* **Required action**
Retype the data below exactly; skip every image.

(Document images with source code)
··········
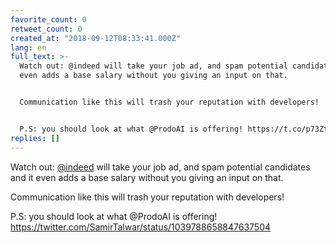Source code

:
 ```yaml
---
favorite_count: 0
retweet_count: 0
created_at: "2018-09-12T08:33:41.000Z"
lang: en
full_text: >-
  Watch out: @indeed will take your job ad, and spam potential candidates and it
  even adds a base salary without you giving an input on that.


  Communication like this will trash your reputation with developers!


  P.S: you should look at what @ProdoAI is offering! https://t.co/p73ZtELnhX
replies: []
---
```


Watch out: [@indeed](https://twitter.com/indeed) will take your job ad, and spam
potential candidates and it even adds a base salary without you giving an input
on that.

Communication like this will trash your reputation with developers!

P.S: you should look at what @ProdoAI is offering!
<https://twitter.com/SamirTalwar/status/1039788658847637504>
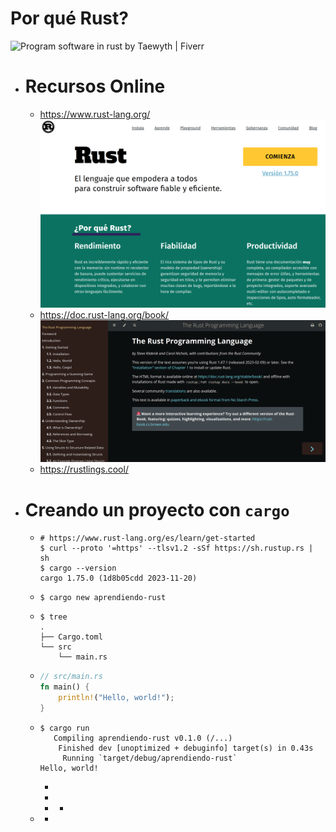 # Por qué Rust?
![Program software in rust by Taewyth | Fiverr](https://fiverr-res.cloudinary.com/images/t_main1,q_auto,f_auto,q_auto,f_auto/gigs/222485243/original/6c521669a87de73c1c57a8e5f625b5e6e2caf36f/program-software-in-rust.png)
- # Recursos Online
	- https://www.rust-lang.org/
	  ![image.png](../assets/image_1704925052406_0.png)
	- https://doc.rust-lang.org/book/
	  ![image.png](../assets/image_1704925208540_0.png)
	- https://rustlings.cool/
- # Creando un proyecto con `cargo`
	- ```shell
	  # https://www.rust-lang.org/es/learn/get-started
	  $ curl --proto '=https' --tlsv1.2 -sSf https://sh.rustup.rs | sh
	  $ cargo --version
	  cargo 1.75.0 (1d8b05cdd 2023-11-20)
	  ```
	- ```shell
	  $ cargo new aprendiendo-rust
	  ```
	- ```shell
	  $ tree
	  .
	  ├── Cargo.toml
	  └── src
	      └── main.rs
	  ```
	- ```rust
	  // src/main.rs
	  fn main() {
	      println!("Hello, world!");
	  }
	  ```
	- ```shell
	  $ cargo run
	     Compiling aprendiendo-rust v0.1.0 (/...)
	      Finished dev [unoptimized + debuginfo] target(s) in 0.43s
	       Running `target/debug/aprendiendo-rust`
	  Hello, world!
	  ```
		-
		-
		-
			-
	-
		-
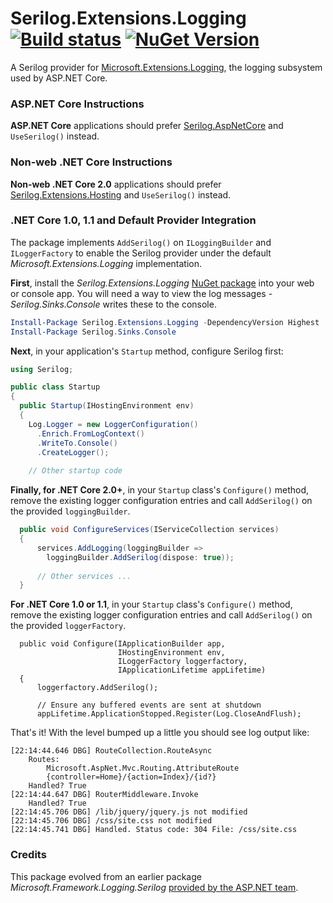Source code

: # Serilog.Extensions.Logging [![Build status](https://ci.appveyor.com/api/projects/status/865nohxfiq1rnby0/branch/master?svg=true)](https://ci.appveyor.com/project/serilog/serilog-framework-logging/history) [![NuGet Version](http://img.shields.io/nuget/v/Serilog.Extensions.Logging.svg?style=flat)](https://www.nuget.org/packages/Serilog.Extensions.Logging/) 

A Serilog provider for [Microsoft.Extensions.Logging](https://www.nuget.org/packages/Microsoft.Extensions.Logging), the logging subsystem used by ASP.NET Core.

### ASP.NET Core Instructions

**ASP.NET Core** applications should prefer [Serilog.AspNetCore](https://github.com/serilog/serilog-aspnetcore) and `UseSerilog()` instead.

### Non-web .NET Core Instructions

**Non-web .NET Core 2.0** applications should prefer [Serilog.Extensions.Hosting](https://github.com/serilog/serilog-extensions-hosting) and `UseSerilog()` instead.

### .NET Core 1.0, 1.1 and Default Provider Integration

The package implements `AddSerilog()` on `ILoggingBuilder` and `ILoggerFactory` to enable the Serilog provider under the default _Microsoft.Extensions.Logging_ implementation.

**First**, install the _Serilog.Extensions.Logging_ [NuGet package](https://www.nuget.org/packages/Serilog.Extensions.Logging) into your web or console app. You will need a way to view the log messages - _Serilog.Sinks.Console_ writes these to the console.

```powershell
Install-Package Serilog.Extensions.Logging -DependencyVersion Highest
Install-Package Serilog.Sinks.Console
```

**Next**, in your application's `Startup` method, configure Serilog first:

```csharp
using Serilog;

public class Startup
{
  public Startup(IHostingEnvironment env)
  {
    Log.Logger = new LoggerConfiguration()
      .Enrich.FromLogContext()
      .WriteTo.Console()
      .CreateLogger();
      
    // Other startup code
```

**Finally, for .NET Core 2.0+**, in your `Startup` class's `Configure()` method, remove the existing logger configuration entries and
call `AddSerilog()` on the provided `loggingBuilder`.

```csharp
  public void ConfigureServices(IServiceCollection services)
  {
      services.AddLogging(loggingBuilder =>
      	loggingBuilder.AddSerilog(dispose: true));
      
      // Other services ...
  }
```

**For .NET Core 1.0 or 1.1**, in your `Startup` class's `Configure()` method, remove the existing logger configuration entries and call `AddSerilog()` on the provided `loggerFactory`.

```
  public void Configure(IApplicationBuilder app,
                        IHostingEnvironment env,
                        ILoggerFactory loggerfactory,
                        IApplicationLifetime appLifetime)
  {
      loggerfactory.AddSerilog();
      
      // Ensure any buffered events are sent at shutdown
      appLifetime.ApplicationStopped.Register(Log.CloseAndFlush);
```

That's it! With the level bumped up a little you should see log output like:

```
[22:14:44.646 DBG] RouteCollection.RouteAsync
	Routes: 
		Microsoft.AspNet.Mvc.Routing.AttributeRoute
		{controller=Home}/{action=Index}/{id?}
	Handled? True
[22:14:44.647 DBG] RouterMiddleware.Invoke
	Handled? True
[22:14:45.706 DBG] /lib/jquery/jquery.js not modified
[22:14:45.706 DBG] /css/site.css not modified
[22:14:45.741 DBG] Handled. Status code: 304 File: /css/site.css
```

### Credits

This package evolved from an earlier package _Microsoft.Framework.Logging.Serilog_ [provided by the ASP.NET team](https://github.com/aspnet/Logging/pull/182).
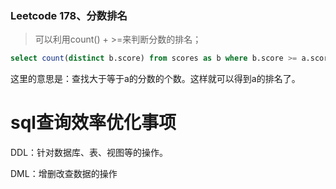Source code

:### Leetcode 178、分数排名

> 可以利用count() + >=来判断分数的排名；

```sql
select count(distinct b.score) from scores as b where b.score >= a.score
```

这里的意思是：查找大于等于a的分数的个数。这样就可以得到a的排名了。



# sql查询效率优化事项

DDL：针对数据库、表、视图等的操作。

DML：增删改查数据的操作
··········
* **Solution to the problem**
Source code

:
 ```yaml
---
favorite_count: 0
retweet_count: 0
created_at: "2018-09-12T08:33:41.000Z"
lang: en
full_text: >-
  Watch out: @indeed will take your job ad, and spam potential candidates and it
  even adds a base salary without you giving an input on that.


  Communication like this will trash your reputation with developers!


  P.S: you should look at what @ProdoAI is offering! https://t.co/p73ZtELnhX
replies: []
---
```


Watch out: [@indeed](https://twitter.com/indeed) will take your job ad, and spam
potential candidates and it even adds a base salary without you giving an input
on that.

Communication like this will trash your reputation with developers!

P.S: you should look at what @ProdoAI is offering!
<https://twitter.com/SamirTalwar/status/1039788658847637504>
 # Por qué Rust?
![Program software in rust by Taewyth | Fiverr](https://fiverr-res.cloudinary.com/images/t_main1,q_auto,f_auto,q_auto,f_auto/gigs/222485243/original/6c521669a87de73c1c57a8e5f625b5e6e2caf36f/program-software-in-rust.png)
- # Recursos Online
	- https://www.rust-lang.org/
	  ![image.png](../assets/image_1704925052406_0.png)
	- https://doc.rust-lang.org/book/
	  ![image.png](../assets/image_1704925208540_0.png)
	- https://rustlings.cool/
- # Creando un proyecto con `cargo`
	- ```shell
	  # https://www.rust-lang.org/es/learn/get-started
	  $ curl --proto '=https' --tlsv1.2 -sSf https://sh.rustup.rs | sh
	  $ cargo --version
	  cargo 1.75.0 (1d8b05cdd 2023-11-20)
	  ```
	- ```shell
	  $ cargo new aprendiendo-rust
	  ```
	- ```shell
	  $ tree
	  .
	  ├── Cargo.toml
	  └── src
	      └── main.rs
	  ```
	- ```rust
	  // src/main.rs
	  fn main() {
	      println!("Hello, world!");
	  }
	  ```
	- ```shell
	  $ cargo run
	     Compiling aprendiendo-rust v0.1.0 (/...)
	      Finished dev [unoptimized + debuginfo] target(s) in 0.43s
	       Running `target/debug/aprendiendo-rust`
	  Hello, world!
	  ```
		-
		-
		-
			-
	-
		-
Source code

: # Serilog.Extensions.Logging [![Build status](https://ci.appveyor.com/api/projects/status/865nohxfiq1rnby0/branch/master?svg=true)](https://ci.appveyor.com/project/serilog/serilog-framework-logging/history) [![NuGet Version](http://img.shields.io/nuget/v/Serilog.Extensions.Logging.svg?style=flat)](https://www.nuget.org/packages/Serilog.Extensions.Logging/) 

A Serilog provider for [Microsoft.Extensions.Logging](https://www.nuget.org/packages/Microsoft.Extensions.Logging), the logging subsystem used by ASP.NET Core.

### ASP.NET Core Instructions

**ASP.NET Core** applications should prefer [Serilog.AspNetCore](https://github.com/serilog/serilog-aspnetcore) and `UseSerilog()` instead.

### Non-web .NET Core Instructions

**Non-web .NET Core 2.0** applications should prefer [Serilog.Extensions.Hosting](https://github.com/serilog/serilog-extensions-hosting) and `UseSerilog()` instead.

### .NET Core 1.0, 1.1 and Default Provider Integration

The package implements `AddSerilog()` on `ILoggingBuilder` and `ILoggerFactory` to enable the Serilog provider under the default _Microsoft.Extensions.Logging_ implementation.

**First**, install the _Serilog.Extensions.Logging_ [NuGet package](https://www.nuget.org/packages/Serilog.Extensions.Logging) into your web or console app. You will need a way to view the log messages - _Serilog.Sinks.Console_ writes these to the console.

```powershell
Install-Package Serilog.Extensions.Logging -DependencyVersion Highest
Install-Package Serilog.Sinks.Console
```

**Next**, in your application's `Startup` method, configure Serilog first:

```csharp
using Serilog;

public class Startup
{
  public Startup(IHostingEnvironment env)
  {
    Log.Logger = new LoggerConfiguration()
      .Enrich.FromLogContext()
      .WriteTo.Console()
      .CreateLogger();
      
    // Other startup code
```

**Finally, for .NET Core 2.0+**, in your `Startup` class's `Configure()` method, remove the existing logger configuration entries and
call `AddSerilog()` on the provided `loggingBuilder`.

```csharp
  public void ConfigureServices(IServiceCollection services)
  {
      services.AddLogging(loggingBuilder =>
      	loggingBuilder.AddSerilog(dispose: true));
      
      // Other services ...
  }
```

**For .NET Core 1.0 or 1.1**, in your `Startup` class's `Configure()` method, remove the existing logger configuration entries and call `AddSerilog()` on the provided `loggerFactory`.

```
  public void Configure(IApplicationBuilder app,
                        IHostingEnvironment env,
                        ILoggerFactory loggerfactory,
                        IApplicationLifetime appLifetime)
  {
      loggerfactory.AddSerilog();
      
      // Ensure any buffered events are sent at shutdown
      appLifetime.ApplicationStopped.Register(Log.CloseAndFlush);
```

That's it! With the level bumped up a little you should see log output like:

```
[22:14:44.646 DBG] RouteCollection.RouteAsync
	Routes: 
		Microsoft.AspNet.Mvc.Routing.AttributeRoute
		{controller=Home}/{action=Index}/{id?}
	Handled? True
[22:14:44.647 DBG] RouterMiddleware.Invoke
	Handled? True
[22:14:45.706 DBG] /lib/jquery/jquery.js not modified
[22:14:45.706 DBG] /css/site.css not modified
[22:14:45.741 DBG] Handled. Status code: 304 File: /css/site.css
```

### Credits

This package evolved from an earlier package _Microsoft.Framework.Logging.Serilog_ [provided by the ASP.NET team](https://github.com/aspnet/Logging/pull/182).
Source code

:### Leetcode 178、分数排名

> 可以利用count() + >=来判断分数的排名；

```sql
select count(distinct b.score) from scores as b where b.score >= a.score
```

这里的意思是：查找大于等于a的分数的个数。这样就可以得到a的排名了。



# sql查询效率优化事项

DDL：针对数据库、表、视图等的操作。

DML：增删改查数据的操作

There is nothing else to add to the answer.